The problem –
Each line below that includes the word "hodnotu" is to be reported.

Data for this exercise –
= = = = = = =

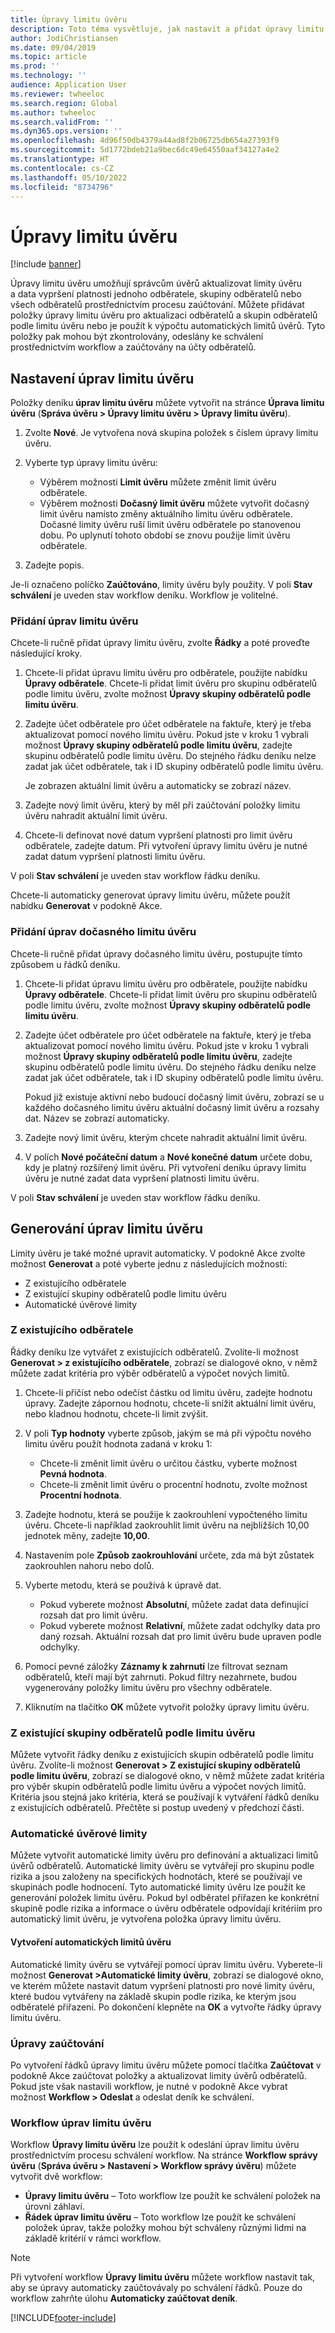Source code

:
 ```yaml
---
title: Úpravy limitu úvěru
description: Toto téma vysvětluje, jak nastavit a přidat úpravy limitu úvěru.
author: JodiChristiansen
ms.date: 09/04/2019
ms.topic: article
ms.prod: ''
ms.technology: ''
audience: Application User
ms.reviewer: twheeloc
ms.search.region: Global
ms.author: twheeloc
ms.search.validFrom: ''
ms.dyn365.ops.version: ''
ms.openlocfilehash: 4d96f50db4379a44ad8f2b06725db654a27393f9
ms.sourcegitcommit: 5d1772bdeb21a9bec6dc49e64550aaf34127a4e2
ms.translationtype: HT
ms.contentlocale: cs-CZ
ms.lasthandoff: 05/10/2022
ms.locfileid: "8734796"
---
```

# <a name="credit-limit-adjustments"></a>Úpravy limitu úvěru 

[!include [banner](../includes/banner.md)]

Úpravy limitu úvěru umožňují správcům úvěrů aktualizovat limity úvěru a data vypršení platnosti jednoho odběratele, skupiny odběratelů nebo všech odběratelů prostřednictvím procesu zaúčtování. Můžete přidávat položky úpravy limitu úvěru pro aktualizaci odběratelů a skupin odběratelů podle limitu úvěru nebo je použít k výpočtu automatických limitů úvěrů. Tyto položky pak mohou být zkontrolovány, odeslány ke schválení prostřednictvím workflow a zaúčtovány na účty odběratelů.

## <a name="set-up-credit-limit-adjustments"></a>Nastavení úprav limitu úvěru

Položky deníku **úprav limitu úvěru** můžete vytvořit na stránce **Úprava limitu úvěru** (**Správa úvěru \> Úpravy limitu úvěru \> Úpravy limitu úvěru**).

1. Zvolte **Nové**. Je vytvořena nová skupina položek s číslem úpravy limitu úvěru.
2. Vyberte typ úpravy limitu úvěru:

    - Výběrem možnosti **Limit úvěru** můžete změnit limit úvěru odběratele.
    - Výběrem možnosti **Dočasný limit úvěru** můžete vytvořit dočasný limit úvěru namísto změny aktuálního limitu úvěru odběratele. Dočasné limity úvěru ruší limit úvěru odběratele po stanovenou dobu. Po uplynutí tohoto období se znovu použije limit úvěru odběratele.
3. Zadejte popis. 

Je-li označeno políčko **Zaúčtováno**, limity úvěru byly použity. V poli **Stav schválení** je uveden stav workflow deníku. Workflow je volitelné.

### <a name="add-credit-limit-adjustments"></a>Přidání úprav limitu úvěru

Chcete-li ručně přidat úpravy limitu úvěru, zvolte **Řádky** a poté proveďte následující kroky.

1. Chcete-li přidat úpravu limitu úvěru pro odběratele, použijte nabídku **Úpravy odběratele**. Chcete-li přidat limit úvěru pro skupinu odběratelů podle limitu úvěru, zvolte možnost **Úpravy skupiny odběratelů podle limitu úvěru**.
2. Zadejte účet odběratele pro účet odběratele na faktuře, který je třeba aktualizovat pomocí nového limitu úvěru. Pokud jste v kroku 1 vybrali možnost **Úpravy skupiny odběratelů podle limitu úvěru**, zadejte skupinu odběratelů podle limitu úvěru. Do stejného řádku deníku nelze zadat jak účet odběratele, tak i ID skupiny odběratelů podle limitu úvěru.

    Je zobrazen aktuální limit úvěru a automaticky se zobrazí název.

3. Zadejte nový limit úvěru, který by měl při zaúčtování položky limitu úvěru nahradit aktuální limit úvěru.
4. Chcete-li definovat nové datum vypršení platnosti pro limit úvěru odběratele, zadejte datum. Při vytvoření úpravy limitu úvěru je nutné zadat datum vypršení platnosti limitu úvěru.

V poli **Stav schválení** je uveden stav workflow řádku deníku.

Chcete-li automaticky generovat úpravy limitu úvěru, můžete použít nabídku **Generovat** v podokně Akce.
 
### <a name="add-temporary-credit-limit-adjustments"></a>Přidání úprav dočasného limitu úvěru

Chcete-li ručně přidat úpravy dočasného limitu úvěru, postupujte tímto způsobem u řádků deníku.

1. Chcete-li přidat úpravu limitu úvěru pro odběratele, použijte nabídku **Úpravy odběratele**. Chcete-li přidat limit úvěru pro skupinu odběratelů podle limitu úvěru, zvolte možnost **Úpravy skupiny odběratelů podle limitu úvěru**.
2. Zadejte účet odběratele pro účet odběratele na faktuře, který je třeba aktualizovat pomocí nového limitu úvěru. Pokud jste v kroku 1 vybrali možnost **Úpravy skupiny odběratelů podle limitu úvěru**, zadejte skupinu odběratelů podle limitu úvěru. Do stejného řádku deníku nelze zadat jak účet odběratele, tak i ID skupiny odběratelů podle limitu úvěru.

    Pokud již existuje aktivní nebo budoucí dočasný limit úvěru, zobrazí se u každého dočasného limitu úvěru aktuální dočasný limit úvěru a rozsahy dat. Název se zobrazí automaticky.

3. Zadejte nový limit úvěru, kterým chcete nahradit aktuální limit úvěru.
4. V polích **Nové počáteční datum** a **Nové konečné datum** určete dobu, kdy je platný rozšířený limit úvěru. Při vytvoření deníku úpravy limitu úvěru je nutné zadat data vypršení platnosti limitu úvěru.

V poli **Stav schválení** je uveden stav workflow řádku deníku.

## <a name="generate-credit-limit-adjustments"></a>Generování úprav limitu úvěru

Limity úvěru je také možné upravit automaticky. V podokně Akce zvolte možnost **Generovat** a poté vyberte jednu z následujících možností:

- Z existujícího odběratele
- Z existující skupiny odběratelů podle limitu úvěru
- Automatické úvěrové limity

### <a name="from-existing-customer"></a>Z existujícího odběratele

Řádky deníku lze vytvářet z existujících odběratelů. Zvolíte-li možnost **Generovat \> z existujícího odběratele**, zobrazí se dialogové okno, v němž můžete zadat kritéria pro výběr odběratelů a výpočet nových limitů.

1. Chcete-li přičíst nebo odečíst částku od limitu úvěru, zadejte hodnotu úpravy. Zadejte zápornou hodnotu, chcete-li snížit aktuální limit úvěru, nebo kladnou hodnotu, chcete-li limit zvýšit.
2. V poli **Typ hodnoty** vyberte způsob, jakým se má při výpočtu nového limitu úvěru použít hodnota zadaná v kroku 1:

    - Chcete-li změnit limit úvěru o určitou částku, vyberte možnost **Pevná hodnota**.
    - Chcete-li změnit limit úvěru o procentní hodnotu, zvolte možnost **Procentní hodnota**.

3. Zadejte hodnotu, která se použije k zaokrouhlení vypočteného limitu úvěru. Chcete-li například zaokrouhlit limit úvěru na nejbližších 10,00 jednotek měny, zadejte **10,00**.
4. Nastavením pole **Způsob zaokrouhlování** určete, zda má být zůstatek zaokrouhlen nahoru nebo dolů.
5. Vyberte metodu, která se používá k úpravě dat.

    - Pokud vyberete možnost **Absolutní**, můžete zadat data definující rozsah dat pro limit úvěru.
    - Pokud vyberete možnost **Relativní**, můžete zadat odchylky data pro daný rozsah. Aktuální rozsah dat pro limit úvěru bude upraven podle odchylky.

6. Pomocí pevné záložky **Záznamy k zahrnutí** lze filtrovat seznam odběratelů, kteří mají být zahrnuti. Pokud filtry nezahrnete, budou vygenerovány položky limitu úvěru pro všechny odběratele.
7. Kliknutím na tlačítko **OK** můžete vytvořit položky úpravy limitu úvěru.

### <a name="from-existing-customer-credit-group"></a>Z existující skupiny odběratelů podle limitu úvěru

Můžete vytvořit řádky deníku z existujících skupin odběratelů podle limitu úvěru. Zvolíte-li možnost **Generovat \> Z existující skupiny odběratelů podle limitu úvěru**, zobrazí se dialogové okno, v němž můžete zadat kritéria pro výběr skupin odběratelů podle limitu úvěru a výpočet nových limitů. Kritéria jsou stejná jako kritéria, která se používají k vytváření řádků deníku z existujících odběratelů. Přečtěte si postup uvedený v předchozí části.

### <a name="automatic-credit-limits"></a>Automatické úvěrové limity

Můžete vytvořit automatické limity úvěru pro definování a aktualizaci limitů úvěrů odběratelů. Automatické limity úvěru se vytvářejí pro skupinu podle rizika a jsou založeny na specifických hodnotách, které se používají ve skupinách podle hodnocení. Tyto automatické limity úvěru lze použít ke generování položek limitu úvěru. Pokud byl odběratel přiřazen ke konkrétní skupině podle rizika a informace o úvěru odběratele odpovídají kritériím pro automatický limit úvěru, je vytvořena položka úpravy limitu úvěru.

#### <a name="create-automatic-credit-limits"></a>Vytvoření automatických limitů úvěru

Automatické limity úvěru se vytvářejí pomocí úprav limitu úvěru. Vyberete-li možnost **Generovat \>Automatické limity úvěru**, zobrazí se dialogové okno, ve kterém můžete nastavit datum vypršení platnosti pro nové limity úvěru, které budou vytvářeny na základě skupin podle rizika, ke kterým jsou odběratelé přiřazeni. Po dokončení klepněte na **OK** a vytvořte řádky úpravy limitu úvěru.

### <a name="post-adjustments"></a>Úpravy zaúčtování

Po vytvoření řádků úpravy limitu úvěru můžete pomocí tlačítka **Zaúčtovat** v podokně Akce zaúčtovat položky a aktualizovat limity úvěrů odběratelů. Pokud jste však nastavili workflow, je nutné v podokně Akce vybrat možnost **Workflow \> Odeslat** a odeslat deník ke schválení.

### <a name="credit-limit-adjustments-workflows"></a>Workflow úprav limitu úvěru

Workflow **Úpravy limitu úvěru** lze použít k odeslání úprav limitu úvěru prostřednictvím procesu schválení workflow. Na stránce **Workflow správy úvěru** (**Správa úvěru \> Nastavení \> Workflow správy úvěru**) můžete vytvořit dvě workflow:

- **Úpravy limitu úvěru** – Toto workflow lze použít ke schválení položek na úrovni záhlaví.
- **Řádek úprav limitu úvěru** – Toto workflow lze použít ke schválení položek úprav, takže položky mohou být schváleny různými lidmi na základě kritérií v rámci workflow.

> [!NOTE]
> Při vytvoření workflow **Úpravy limitu úvěru** můžete workflow nastavit tak, aby se úpravy automaticky zaúčtovávaly po schválení řádků. Pouze do workflow zahrňte úlohu **Automaticky zaúčtovat deník**.


[!INCLUDE[footer-include](../../includes/footer-banner.md)]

= = = = = = =

Exercise response –
1. Chcete-li přičíst nebo odečíst částku od limitu úvěru, zadejte hodnotu úpravy. Zadejte zápornou hodnotu, chcete-li snížit aktuální limit úvěru, nebo kladnou hodnotu, chcete-li limit zvýšit.
    - Chcete-li změnit limit úvěru o procentní hodnotu, zvolte možnost **Procentní hodnota**.
3. Zadejte hodnotu, která se použije k zaokrouhlení vypočteného limitu úvěru. Chcete-li například zaokrouhlit limit úvěru na nejbližších 10,00 jednotek měny, zadejte **10,00**.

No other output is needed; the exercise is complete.